After days of chaotic and inconsistent communication, the Orbán regime announced that it is withdrawing the bid to host the 2024 Summer Games in Budapest. That only leaves Paris and Los Angeles in the running. Initially, Prime Minister Viktor Orbán simply attempted to distance himself and his government from the fall-out after the Momentum Movement and allied opposition parties exceeded all expectations by collecting more than 266,000 signatures calling for a referendum on whether to force Budapest City Council to withdraw the bid. Mr. Orbán, whose government had spent an inordinate amount of time and money promoting the bid and turning it into a question of national prestige suddenly realized that it was a local affair in Budapest and passed the unhappy task of dealing with the impending referendum to Fidesz Mayor István Tarlós. Mr. Tarlós pushed back and on Wednesday, he appeared in a meeting alongside Mr. Orbán and Zsolt Borokai, head of the Hungarian Olympic Committee, to announce that the bid was doomed and would be withdrawn, as continuing with it would be tantamount to an embarrassment for the country.

The Prime Minister’s Office will formally recommend to Budapest City Council and the Hungarian Olympic Committee the withdrawal of the Olympic bid. The government is putting the blame squarely on the opposition.

“The unity around this question that once existed has fallen apart, the question of the Olympics went from being a question of national significance to one of party politics. The responsibility for this outcome lies with the opposition, which changed its original position,” reads the government’s press release.

Viktor Orbán

Mayor Tarlós confirmed that he supports withdrawing the bid and will recommend this to the Budapest City Council. The head of the Olympic Committee added that although he is saddened by this turn of events, there was no other option.

The Momentum Movement, however, is enraged–and rightly so–that a democratic referendum will not go ahead on the issue of the Olympics, even after they collected 266,000 signatures. “The government which calls itself patriotic has ignored the will of the people and has run away in the most cowardly manner,” said András Fekete-Győr of the Momentum Movement. Mr. Fekete-Győr now plans to begin touring the country with his movement, holding local townhall meetings and broadening their discussions to include questions around affordable housing, education and health care.
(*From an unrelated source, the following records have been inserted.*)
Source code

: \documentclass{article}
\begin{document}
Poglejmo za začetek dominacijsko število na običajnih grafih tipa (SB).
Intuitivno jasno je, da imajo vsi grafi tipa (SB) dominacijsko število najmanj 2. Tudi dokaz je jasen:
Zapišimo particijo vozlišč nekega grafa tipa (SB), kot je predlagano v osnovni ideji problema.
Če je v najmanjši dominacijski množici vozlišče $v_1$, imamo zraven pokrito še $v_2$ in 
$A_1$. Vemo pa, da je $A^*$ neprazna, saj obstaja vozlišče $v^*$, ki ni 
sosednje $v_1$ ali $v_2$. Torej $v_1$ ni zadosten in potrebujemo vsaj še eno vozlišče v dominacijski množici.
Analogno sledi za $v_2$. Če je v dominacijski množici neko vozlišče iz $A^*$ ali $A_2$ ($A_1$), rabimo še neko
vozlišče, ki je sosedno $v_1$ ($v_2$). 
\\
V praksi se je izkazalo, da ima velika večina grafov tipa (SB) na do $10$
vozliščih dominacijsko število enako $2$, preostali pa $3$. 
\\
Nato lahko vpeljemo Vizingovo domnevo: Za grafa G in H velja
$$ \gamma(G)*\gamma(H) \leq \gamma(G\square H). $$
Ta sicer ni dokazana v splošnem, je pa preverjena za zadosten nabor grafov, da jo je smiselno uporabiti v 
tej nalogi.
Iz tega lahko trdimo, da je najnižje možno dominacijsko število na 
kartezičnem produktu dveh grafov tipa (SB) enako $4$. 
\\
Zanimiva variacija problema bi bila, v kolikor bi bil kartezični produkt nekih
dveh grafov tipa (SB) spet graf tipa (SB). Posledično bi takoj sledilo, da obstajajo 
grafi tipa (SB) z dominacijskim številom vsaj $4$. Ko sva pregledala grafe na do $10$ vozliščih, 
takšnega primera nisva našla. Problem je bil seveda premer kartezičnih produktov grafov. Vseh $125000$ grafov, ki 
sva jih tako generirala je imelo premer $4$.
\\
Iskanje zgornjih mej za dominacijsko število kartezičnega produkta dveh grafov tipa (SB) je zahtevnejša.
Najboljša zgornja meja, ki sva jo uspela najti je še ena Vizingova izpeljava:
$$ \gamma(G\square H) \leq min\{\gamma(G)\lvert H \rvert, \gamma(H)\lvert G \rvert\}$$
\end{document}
I imagine that the Orbán regime will now attempt to quickly change gears by tossing into the public discourse a completely populist and polemical issue, almost certainly tied to fear mongering, into the national spotlight and plugging this as much as possible in all of its communication.

2 Comments

  1. Amen.
    This ruinous for the country robbery was forestalled.
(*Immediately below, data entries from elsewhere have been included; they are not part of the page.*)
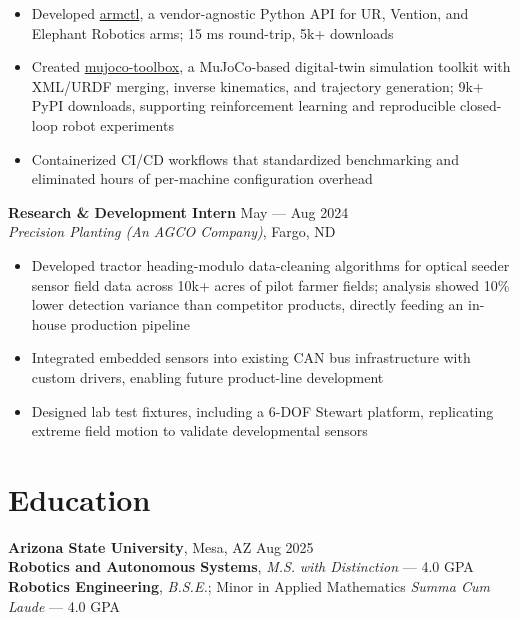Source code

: \documentclass[10pt]{article}
\begin{document}
\begin{itemize}
  \item Developed \href{https://github.com/MGross21/armctl}{armctl}, a vendor-agnostic Python API for UR, Vention, and Elephant Robotics arms; 15 ms round-trip, 5k+ downloads
  \item Created \href{https://github.com/MGross21/mujoco-toolbox}{mujoco-toolbox}, a MuJoCo-based digital-twin simulation toolkit with XML/URDF merging, inverse kinematics, and trajectory generation; 9k+ PyPI downloads, supporting reinforcement learning and reproducible closed-loop robot experiments
  \item Containerized CI/CD workflows that standardized benchmarking and eliminated hours of per-machine configuration overhead
\end{itemize}
\vspace{0.5em}
\textbf{Research \& Development Intern} \hfill May --- Aug 2024 \\
\textit{Precision Planting (An AGCO Company)}, Fargo, ND
\begin{itemize}
  \item Developed tractor heading-modulo data-cleaning algorithms for optical seeder sensor field data across 10k+ acres of pilot farmer fields; analysis showed 10\% lower detection variance than competitor products, directly feeding an in-house production pipeline
  \item Integrated embedded sensors into existing CAN bus infrastructure with custom drivers, enabling future product-line development
  \item Designed lab test fixtures, including a 6-DOF Stewart platform, replicating extreme field motion to validate developmental sensors
\end{itemize}
\section*{Education}
\textbf{Arizona State University}, Mesa, AZ \hfill Aug 2025 \\
\textbf{Robotics and Autonomous Systems}, \textit{M.S.} \hfill \textit{with Distinction} --- 4.0 GPA \\
\textbf{Robotics Engineering}, \textit{B.S.E.}; Minor in Applied Mathematics \hfill \textit{Summa Cum Laude} --- 4.0 GPA
\end{document}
    Internet tax, migration referendum, Olympic bid … it can be done.
    If one hits Orban hard enough he runs.

  2. The autocracy took flight, at the first sight of trouble. Obviously the last thing it wanted was a referendum, where the entire country could be consulted on a matter that was wanted only by Orbán and his oligarchs. The latter stood to profit enormously from the various construction scams, conveniently masked as a strategy to make Hungary great again.

    In one thing, Orbán is right. The democratic opposition, especially the Socialists, were grossly cynical. They didn’t have the guts to stand up to Orbán years ago. and merely jumped on the bandwagon, when a group of young activists finally mustered up some strength to say – enough is enough. Now that the Olympic scam is out of the way, let’s hope, the scamster himself, will also be shortly deposed. Even more important – let’s hope, a new political elite can emerge, that has the guts to push aside some of the shady figures from the past. (I do NOT mean Mr. Gyurcsány – I DO mean, Mr. Mesterházy, Medgyessy, Szanyi, and the various jokers in the half a dozen micro-parties that can’t organize a dog’s breakfast, even if paid to do so.) It’s time Hungary’s democratic political parties got down to work, instead of just publishing declarations, and writing high brow essays, that no one bothers to read or listen to. The last thing this country needs is to go from the frying pan into the fire. Hungary needs a democratic government that can govern, rather than just talk to the converted in Budapest’s café society.